- [TASK REQUIREMENTS]:
What is needed here is an exact repetition of the records below, beginning at the line that has "and Publish >" and stopping after the line that has "As a workaround, select".

- [MATERIAL PROVIDED]:
+++++

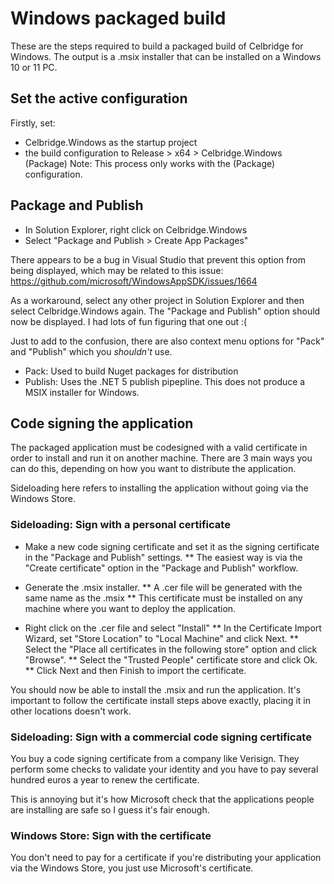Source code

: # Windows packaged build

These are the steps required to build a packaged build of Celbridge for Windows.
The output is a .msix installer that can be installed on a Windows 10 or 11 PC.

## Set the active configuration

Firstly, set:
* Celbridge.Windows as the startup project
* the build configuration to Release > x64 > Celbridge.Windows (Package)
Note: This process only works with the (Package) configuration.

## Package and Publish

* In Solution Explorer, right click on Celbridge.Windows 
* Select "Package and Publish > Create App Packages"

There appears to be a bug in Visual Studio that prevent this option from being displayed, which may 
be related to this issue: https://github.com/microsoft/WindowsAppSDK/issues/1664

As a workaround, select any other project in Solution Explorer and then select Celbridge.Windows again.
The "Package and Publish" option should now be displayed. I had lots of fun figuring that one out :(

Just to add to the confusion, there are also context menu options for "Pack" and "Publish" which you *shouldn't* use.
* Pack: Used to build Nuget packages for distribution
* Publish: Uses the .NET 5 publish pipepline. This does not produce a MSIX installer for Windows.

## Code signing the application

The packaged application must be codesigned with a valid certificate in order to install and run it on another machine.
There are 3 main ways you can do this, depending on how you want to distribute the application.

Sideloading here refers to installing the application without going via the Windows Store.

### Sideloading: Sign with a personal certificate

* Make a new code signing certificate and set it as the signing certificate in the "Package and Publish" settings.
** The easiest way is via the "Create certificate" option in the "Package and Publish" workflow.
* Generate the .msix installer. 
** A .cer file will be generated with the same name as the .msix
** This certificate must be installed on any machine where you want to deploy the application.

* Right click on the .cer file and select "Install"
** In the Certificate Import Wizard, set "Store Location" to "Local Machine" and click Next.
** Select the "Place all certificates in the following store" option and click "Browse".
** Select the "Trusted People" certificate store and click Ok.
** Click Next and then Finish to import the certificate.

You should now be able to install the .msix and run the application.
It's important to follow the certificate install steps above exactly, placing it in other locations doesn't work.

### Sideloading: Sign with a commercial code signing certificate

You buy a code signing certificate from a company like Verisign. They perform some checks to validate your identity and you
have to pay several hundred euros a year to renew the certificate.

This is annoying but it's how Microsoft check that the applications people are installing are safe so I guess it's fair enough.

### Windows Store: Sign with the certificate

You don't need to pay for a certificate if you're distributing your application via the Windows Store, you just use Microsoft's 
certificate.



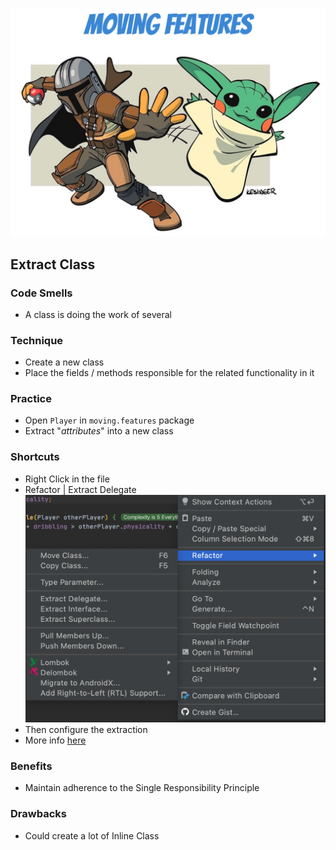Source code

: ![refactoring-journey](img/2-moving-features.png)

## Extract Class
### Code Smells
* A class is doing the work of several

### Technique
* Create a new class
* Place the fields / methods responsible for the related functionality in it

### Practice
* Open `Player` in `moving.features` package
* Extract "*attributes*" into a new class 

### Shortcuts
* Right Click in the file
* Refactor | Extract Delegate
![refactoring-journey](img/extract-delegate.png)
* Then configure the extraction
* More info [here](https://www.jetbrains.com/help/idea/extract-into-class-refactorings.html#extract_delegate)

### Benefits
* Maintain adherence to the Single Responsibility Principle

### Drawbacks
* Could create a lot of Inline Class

+++++

- [SOLUTION TO THIS EXERCISE]:
* Select "Package and Publish > Create App Packages"

There appears to be a bug in Visual Studio that prevent this option from being displayed, which may 
be related to this issue: https://github.com/microsoft/WindowsAppSDK/issues/1664

As a workaround, select any other project in Solution Explorer and then select Celbridge.Windows again.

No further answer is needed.